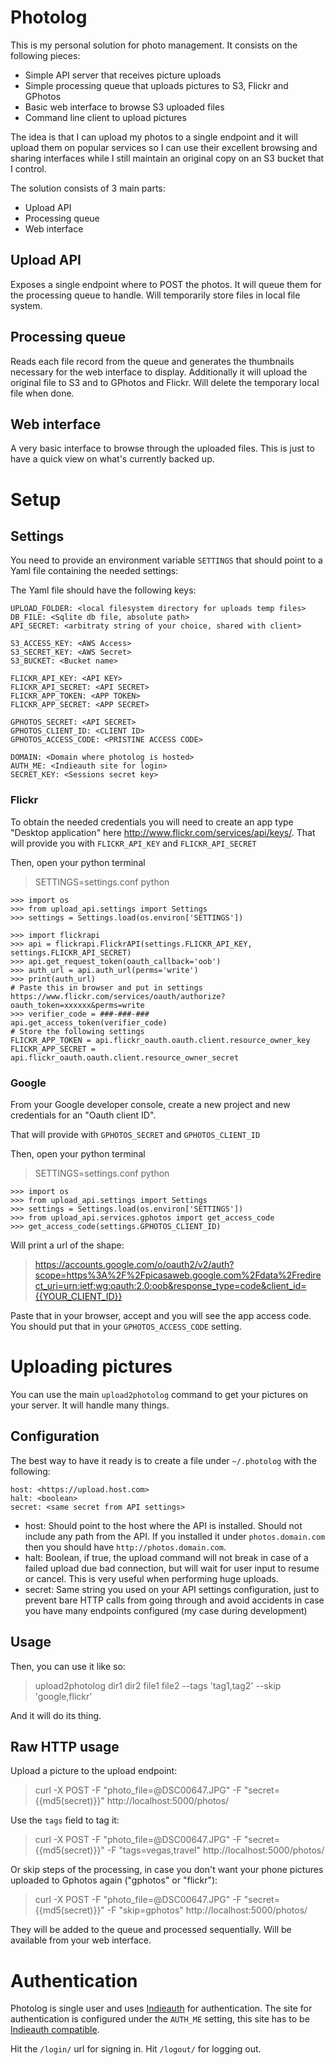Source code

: # Photolog

This is my personal solution for photo management. It consists on the following
pieces:

* Simple API server that receives picture uploads
* Simple processing queue that uploads pictures to S3, Flickr and GPhotos
* Basic web interface to browse S3 uploaded files
* Command line client to upload pictures


The idea is that I can upload my photos to a single endpoint and it will
upload them on popular services so I can use their excellent browsing and 
sharing interfaces while I still maintain an original copy on an S3 bucket 
that I control.

The solution consists of 3 main parts:
 * Upload API
 * Processing queue
 * Web interface
 
 
## Upload API
Exposes a single endpoint where to POST the photos. It will queue them for the
processing queue to handle. 
Will temporarily store files in local file system.

## Processing queue
Reads each file record from the queue and generates the thumbnails necessary
for the web interface to display.
Additionally it will upload the original file to S3 and to GPhotos and Flickr.
Will delete the temporary local file when done.

## Web interface
A very basic interface to browse through the uploaded files. This is just to
have a quick view on what's currently backed up.

# Setup

## Settings

You need to provide an environment variable `SETTINGS` that should point to
a Yaml file containing the needed settings:

The Yaml file should have the following keys:

```
UPLOAD_FOLDER: <local filesystem directory for uploads temp files>
DB_FILE: <Sqlite db file, absolute path>
API_SECRET: <arbitraty string of your choice, shared with client>

S3_ACCESS_KEY: <AWS Access>
S3_SECRET_KEY: <AWS Secret>
S3_BUCKET: <Bucket name>

FLICKR_API_KEY: <API KEY>
FLICKR_API_SECRET: <API SECRET>
FLICKR_APP_TOKEN: <APP TOKEN>
FLICKR_APP_SECRET: <APP SECRET>

GPHOTOS_SECRET: <API SECRET>
GPHOTOS_CLIENT_ID: <CLIENT ID>
GPHOTOS_ACCESS_CODE: <PRISTINE ACCESS CODE>

DOMAIN: <Domain where photolog is hosted>
AUTH_ME: <Indieauth site for login>
SECRET_KEY: <Sessions secret key>
```

### Flickr

To obtain the needed credentials you will need to create an app type 
"Desktop application" here http://www.flickr.com/services/api/keys/.
 That will provide you with `FLICKR_API_KEY` and `FLICKR_API_SECRET`

Then, open your python terminal

> SETTINGS=settings.conf python

```
>>> import os
>>> from upload_api.settings import Settings
>>> settings = Settings.load(os.environ['SETTINGS'])

>>> import flickrapi
>>> api = flickrapi.FlickrAPI(settings.FLICKR_API_KEY, settings.FLICKR_API_SECRET)
>>> api.get_request_token(oauth_callback='oob')
>>> auth_url = api.auth_url(perms='write')
>>> print(auth_url)
# Paste this in browser and put in settings
https://www.flickr.com/services/oauth/authorize?oauth_token=xxxxxx&perms=write
>>> verifier_code = ###-###-###
api.get_access_token(verifier_code)
# Store the following settings
FLICKR_APP_TOKEN = api.flickr_oauth.oauth.client.resource_owner_key
FLICKR_APP_SECRET = api.flickr_oauth.oauth.client.resource_owner_secret
```

### Google

From your Google developer console, create a new project and new credentials
for an "Oauth client ID".

That will provide with `GPHOTOS_SECRET` and `GPHOTOS_CLIENT_ID`

Then, open your python terminal

> SETTINGS=settings.conf python

```
>>> import os
>>> from upload_api.settings import Settings
>>> settings = Settings.load(os.environ['SETTINGS'])
>>> from upload_api.services.gphotos import get_access_code
>>> get_access_code(settings.GPHOTOS_CLIENT_ID)
```

Will print a url of the shape:

> https://accounts.google.com/o/oauth2/v2/auth?scope=https%3A%2F%2Fpicasaweb.google.com%2Fdata%2Fredirect_uri=urn:ietf:wg:oauth:2.0:oob&response_type=code&client_id={{YOUR_CLIENT_ID}}

Paste that in your browser, accept and you will see the app access code. You 
should put that in your `GPHOTOS_ACCESS_CODE` setting. 

# Uploading pictures

You can use the main `upload2photolog` command to get your pictures on your server.
It will handle many things.

## Configuration

The best way to have it ready is to create a file under `~/.photolog` with the 
following:

```
host: <https://upload.host.com>
halt: <boolean>
secret: <same secret from API settings>
```

* host: Should point to the host where the API is installed. Should not include
any path from the API. If you installed it under `photos.domain.com` then you 
should have `http://photos.domain.com`.
* halt: Boolean, if true, the upload command will not break in case of a failed 
upload due bad connection, but will wait for user input to resume or cancel. This 
is very useful when performing huge uploads.
* secret: Same string you used on your API settings configuration, just to prevent
bare HTTP calls from going through and avoid accidents in case you have many
endpoints configured (my case during development)

## Usage

Then, you can use it like so:

> upload2photolog dir1 dir2 file1 file2 --tags 'tag1,tag2' --skip 'google,flickr'

And it will do its thing.

## Raw HTTP usage

Upload a picture to the upload endpoint:
> curl -X POST -F "photo_file=@DSC00647.JPG" -F "secret={{md5(secret)}}" http://localhost:5000/photos/

Use the `tags` field to tag it:
> curl -X POST -F "photo_file=@DSC00647.JPG" -F "secret={{md5(secret)}}" -F "tags=vegas,travel" http://localhost:5000/photos/

Or skip steps of the processing, in case you don't want your phone pictures
uploaded to Gphotos again ("gphotos" or "flickr"):
> curl -X POST -F "photo_file=@DSC00647.JPG" -F "secret={{md5(secret)}}" -F "skip=gphotos" http://localhost:5000/photos/

They will be added to the queue and processed sequentially. Will be available
from your web interface.

# Authentication

Photolog is single user and uses [Indieauth](https://indieauth.com/) for 
authentication. The site for authentication is configured under the `AUTH_ME`
setting, this site has to be [Indieauth compatible](https://indieauth.com/setup).

Hit the `/login/` url for signing in. Hit `/logout/` for logging out.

**To do:**
Could you reproduce the records above exactly, leaving out every picture?

**Answer:**
Source code

: # Photolog

This is my personal solution for photo management. It consists on the following
pieces:

* Simple API server that receives picture uploads
* Simple processing queue that uploads pictures to S3, Flickr and GPhotos
* Basic web interface to browse S3 uploaded files
* Command line client to upload pictures


The idea is that I can upload my photos to a single endpoint and it will
upload them on popular services so I can use their excellent browsing and 
sharing interfaces while I still maintain an original copy on an S3 bucket 
that I control.

The solution consists of 3 main parts:
 * Upload API
 * Processing queue
 * Web interface
 
 
## Upload API
Exposes a single endpoint where to POST the photos. It will queue them for the
processing queue to handle. 
Will temporarily store files in local file system.

## Processing queue
Reads each file record from the queue and generates the thumbnails necessary
for the web interface to display.
Additionally it will upload the original file to S3 and to GPhotos and Flickr.
Will delete the temporary local file when done.

## Web interface
A very basic interface to browse through the uploaded files. This is just to
have a quick view on what's currently backed up.

# Setup

## Settings

You need to provide an environment variable `SETTINGS` that should point to
a Yaml file containing the needed settings:

The Yaml file should have the following keys:

```
UPLOAD_FOLDER: <local filesystem directory for uploads temp files>
DB_FILE: <Sqlite db file, absolute path>
API_SECRET: <arbitraty string of your choice, shared with client>

S3_ACCESS_KEY: <AWS Access>
S3_SECRET_KEY: <AWS Secret>
S3_BUCKET: <Bucket name>

FLICKR_API_KEY: <API KEY>
FLICKR_API_SECRET: <API SECRET>
FLICKR_APP_TOKEN: <APP TOKEN>
FLICKR_APP_SECRET: <APP SECRET>

GPHOTOS_SECRET: <API SECRET>
GPHOTOS_CLIENT_ID: <CLIENT ID>
GPHOTOS_ACCESS_CODE: <PRISTINE ACCESS CODE>

DOMAIN: <Domain where photolog is hosted>
AUTH_ME: <Indieauth site for login>
SECRET_KEY: <Sessions secret key>
```

### Flickr

To obtain the needed credentials you will need to create an app type 
"Desktop application" here http://www.flickr.com/services/api/keys/.
 That will provide you with `FLICKR_API_KEY` and `FLICKR_API_SECRET`

Then, open your python terminal

> SETTINGS=settings.conf python

```
>>> import os
>>> from upload_api.settings import Settings
>>> settings = Settings.load(os.environ['SETTINGS'])

>>> import flickrapi
>>> api = flickrapi.FlickrAPI(settings.FLICKR_API_KEY, settings.FLICKR_API_SECRET)
>>> api.get_request_token(oauth_callback='oob')
>>> auth_url = api.auth_url(perms='write')
>>> print(auth_url)
# Paste this in browser and put in settings
https://www.flickr.com/services/oauth/authorize?oauth_token=xxxxxx&perms=write
>>> verifier_code = ###-###-###
api.get_access_token(verifier_code)
# Store the following settings
FLICKR_APP_TOKEN = api.flickr_oauth.oauth.client.resource_owner_key
FLICKR_APP_SECRET = api.flickr_oauth.oauth.client.resource_owner_secret
```

### Google

From your Google developer console, create a new project and new credentials
for an "Oauth client ID".

That will provide with `GPHOTOS_SECRET` and `GPHOTOS_CLIENT_ID`

Then, open your python terminal

> SETTINGS=settings.conf python

```
>>> import os
>>> from upload_api.settings import Settings
>>> settings = Settings.load(os.environ['SETTINGS'])
>>> from upload_api.services.gphotos import get_access_code
>>> get_access_code(settings.GPHOTOS_CLIENT_ID)
```

Will print a url of the shape:

> https://accounts.google.com/o/oauth2/v2/auth?scope=https%3A%2F%2Fpicasaweb.google.com%2Fdata%2Fredirect_uri=urn:ietf:wg:oauth:2.0:oob&response_type=code&client_id={{YOUR_CLIENT_ID}}

Paste that in your browser, accept and you will see the app access code. You 
should put that in your `GPHOTOS_ACCESS_CODE` setting. 

# Uploading pictures

You can use the main `upload2photolog` command to get your pictures on your server.
It will handle many things.

## Configuration

The best way to have it ready is to create a file under `~/.photolog` with the 
following:

```
host: <https://upload.host.com>
halt: <boolean>
secret: <same secret from API settings>
```

* host: Should point to the host where the API is installed. Should not include
any path from the API. If you installed it under `photos.domain.com` then you 
should have `http://photos.domain.com`.
* halt: Boolean, if true, the upload command will not break in case of a failed 
upload due bad connection, but will wait for user input to resume or cancel. This 
is very useful when performing huge uploads.
* secret: Same string you used on your API settings configuration, just to prevent
bare HTTP calls from going through and avoid accidents in case you have many
endpoints configured (my case during development)

## Usage

Then, you can use it like so:

> upload2photolog dir1 dir2 file1 file2 --tags 'tag1,tag2' --skip 'google,flickr'

And it will do its thing.

## Raw HTTP usage

Upload a picture to the upload endpoint:
> curl -X POST -F "photo_file=@DSC00647.JPG" -F "secret={{md5(secret)}}" http://localhost:5000/photos/

Use the `tags` field to tag it:
> curl -X POST -F "photo_file=@DSC00647.JPG" -F "secret={{md5(secret)}}" -F "tags=vegas,travel" http://localhost:5000/photos/

Or skip steps of the processing, in case you don't want your phone pictures
uploaded to Gphotos again ("gphotos" or "flickr"):
> curl -X POST -F "photo_file=@DSC00647.JPG" -F "secret={{md5(secret)}}" -F "skip=gphotos" http://localhost:5000/photos/

They will be added to the queue and processed sequentially. Will be available
from your web interface.

# Authentication

Photolog is single user and uses [Indieauth](https://indieauth.com/) for 
authentication. The site for authentication is configured under the `AUTH_ME`
setting, this site has to be [Indieauth compatible](https://indieauth.com/setup).

Hit the `/login/` url for signing in. Hit `/logout/` for logging out.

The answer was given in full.